Liang Wen-Chen, Wang Chen-Hua, Chou Po-Ching, Chen Wan-Zi, Jong Yuh-Jyh
Department of Pediatrics, Kaohsiung Medical University Hospital, Kaohsiung Medical University, Kaohsiung, Taiwan; Department of Pediatrics, School of Medicine, College of Medicine, Kaohsiung Medical University, Kaohsiung, Taiwan.
Department of Pediatrics, Kaohsiung Medical University Hospital, Kaohsiung Medical University, Kaohsiung, Taiwan.
Pediatr Neonatol. 2018 Apr;59(2):176-183. doi: 10.1016/j.pedneo.2017.02.004. Epub 2017 Aug 25.
Duchenne muscular dystrophy (DMD) is the most common hereditary muscular dystrophy and caused by DMD gene mutation. In addition to progressive proximal muscle weakness, respiratory, orthopedic, and gastrointestinal complications are often observed in DMD. The natural history of patients with DMD in Taiwan has not been reported thus far.
Medical records of 39 patients who received a diagnosis of DMD between 1999 and 2016 at Kaohsiung Medical University Hospital were reviewed. The diagnosis of DMD was confirmed through muscle biopsy or DMD genetic analysis.
The mean onset age and mean follow-up period were 2.75 years and 6.76 years, respectively. Seventeen patients (43.5%) had a family history of DMD. The mean full intelligence quotient of the patients was 71.08, and the mean age of walking ability loss was 9.7 years (25 patients). The mean onset age of respiratory insufficiency was 10.64 years with a decline rate of 5.18% per year (25 patients). The mean onset age of cardiomyopathy was 14.69 years (seven patients). The mean onset age of scoliosis was 13.29 years with a progression rate of 11.48° per year (14 patients). Eleven (28.2%) and eight (20.5%) patients had deletions and duplications of DMD, respectively. Fourteen patients (35.9%) had point mutations or small deletions or insertions. Five patients received only multiplex ligation-dependent probe amplification (MLPA) analysis and exhibited neither deletion nor duplication. No mutation was identified in one patient through both MLPA and exon sequencing.

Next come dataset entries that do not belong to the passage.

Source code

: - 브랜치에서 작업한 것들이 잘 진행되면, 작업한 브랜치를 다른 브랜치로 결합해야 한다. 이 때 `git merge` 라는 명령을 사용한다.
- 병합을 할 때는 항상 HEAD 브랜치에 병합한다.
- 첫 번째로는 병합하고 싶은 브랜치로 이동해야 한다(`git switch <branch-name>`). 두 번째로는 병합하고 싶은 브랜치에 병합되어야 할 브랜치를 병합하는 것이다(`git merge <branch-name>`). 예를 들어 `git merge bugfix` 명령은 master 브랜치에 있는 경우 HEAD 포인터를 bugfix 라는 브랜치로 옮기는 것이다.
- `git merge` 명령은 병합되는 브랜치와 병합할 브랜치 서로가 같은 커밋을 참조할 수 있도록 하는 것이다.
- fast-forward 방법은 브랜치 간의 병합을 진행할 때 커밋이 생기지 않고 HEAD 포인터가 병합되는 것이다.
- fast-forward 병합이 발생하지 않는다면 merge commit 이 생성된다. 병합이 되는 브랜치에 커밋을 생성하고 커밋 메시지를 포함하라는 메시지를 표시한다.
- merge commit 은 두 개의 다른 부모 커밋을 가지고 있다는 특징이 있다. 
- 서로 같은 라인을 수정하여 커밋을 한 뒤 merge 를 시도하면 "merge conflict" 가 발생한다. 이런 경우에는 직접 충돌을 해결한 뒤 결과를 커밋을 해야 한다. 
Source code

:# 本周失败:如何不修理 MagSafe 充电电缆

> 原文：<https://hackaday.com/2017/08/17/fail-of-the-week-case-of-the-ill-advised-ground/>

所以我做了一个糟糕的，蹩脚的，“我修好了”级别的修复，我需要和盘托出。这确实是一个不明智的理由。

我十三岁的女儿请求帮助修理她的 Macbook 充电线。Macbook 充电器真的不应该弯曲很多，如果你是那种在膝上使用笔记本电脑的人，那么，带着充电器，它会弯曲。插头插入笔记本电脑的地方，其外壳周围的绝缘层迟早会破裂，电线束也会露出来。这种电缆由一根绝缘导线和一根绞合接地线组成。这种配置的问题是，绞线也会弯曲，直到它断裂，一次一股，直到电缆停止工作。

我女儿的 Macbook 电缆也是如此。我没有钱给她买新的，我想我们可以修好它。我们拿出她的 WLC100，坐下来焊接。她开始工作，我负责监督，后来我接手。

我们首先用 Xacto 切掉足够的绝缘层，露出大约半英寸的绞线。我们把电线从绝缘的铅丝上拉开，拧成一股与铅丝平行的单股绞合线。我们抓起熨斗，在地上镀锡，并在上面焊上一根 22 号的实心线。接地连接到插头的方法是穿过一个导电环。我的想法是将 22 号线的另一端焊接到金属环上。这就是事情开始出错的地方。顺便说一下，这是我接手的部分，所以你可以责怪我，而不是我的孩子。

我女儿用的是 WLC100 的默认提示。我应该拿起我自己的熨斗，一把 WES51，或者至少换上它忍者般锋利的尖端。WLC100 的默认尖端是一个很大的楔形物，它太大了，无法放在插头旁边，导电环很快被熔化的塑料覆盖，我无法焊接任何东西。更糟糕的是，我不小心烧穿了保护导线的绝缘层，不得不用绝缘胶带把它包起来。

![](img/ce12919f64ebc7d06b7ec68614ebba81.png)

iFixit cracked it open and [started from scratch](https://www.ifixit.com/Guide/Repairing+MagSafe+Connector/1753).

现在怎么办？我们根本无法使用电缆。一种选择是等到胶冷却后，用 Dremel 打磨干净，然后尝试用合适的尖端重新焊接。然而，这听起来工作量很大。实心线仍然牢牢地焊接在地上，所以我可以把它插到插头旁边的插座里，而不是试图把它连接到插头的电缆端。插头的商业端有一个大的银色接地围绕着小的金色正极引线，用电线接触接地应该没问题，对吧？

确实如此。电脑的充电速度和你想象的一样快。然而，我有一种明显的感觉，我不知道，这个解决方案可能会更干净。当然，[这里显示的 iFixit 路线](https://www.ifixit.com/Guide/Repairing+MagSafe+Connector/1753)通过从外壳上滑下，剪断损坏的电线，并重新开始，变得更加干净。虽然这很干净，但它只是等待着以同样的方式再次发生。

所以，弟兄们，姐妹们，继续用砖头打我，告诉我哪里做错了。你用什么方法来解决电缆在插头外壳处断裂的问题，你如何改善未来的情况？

The clinical phenotypes and disease course in our cohort were consistent with that reported in previous studies. However, the proportion of point mutations or small deletions or insertions in our study was considerably higher than that in reports from other populations. Cardiac ejection fraction was found not a reliable biomarker for identifying cardiac problems, discovering a better parameter is necessary.
杜兴氏肌营养不良症(DMD)是最常见的遗传性肌营养不良症,由DMD基因突变引起。除进行性近端肌无力外,DMD患者还常出现呼吸、骨科和胃肠道并发症。台湾DMD患者的自然病史迄今尚未见报道。
回顾了1999年至2016年在高雄医学大学医院被诊断为DMD的39例患者的病历。DMD的诊断通过肌肉活检或DMD基因分析得以证实。
平均发病年龄和平均随访时间分别为2.75岁和6.76年。17例患者(43.5%)有DMD家族史。患者的平均全智商为71.08,丧失行走能力的平均年龄为9.7岁(25例患者)。呼吸功能不全的平均发病年龄为10.64岁,每年下降率为5.18%(25例患者)。心肌病的平均发病年龄为14.69岁(7例患者)。脊柱侧弯的平均发病年龄为13.29岁,每年进展率为11.48°(14例患者)。分别有11例(28.2%)和8例(20.5%)患者存在DMD基因缺失和重复。14例患者(35.9%)有基因突变或小的缺失或插入。5例患者仅接受了多重连接依赖探针扩增(MLPA)分析,未发现缺失或重复。1例患者通过MLPA和外显子测序均未发现突变。
我们队列中的临床表型和病程与先前研究报道一致。然而,我们研究中基因突变或小的缺失或插入的比例明显高于其他人群的报道。发现心脏射血分数不是识别心脏问题的可靠生物标志物,因此有必要寻找更好的参数。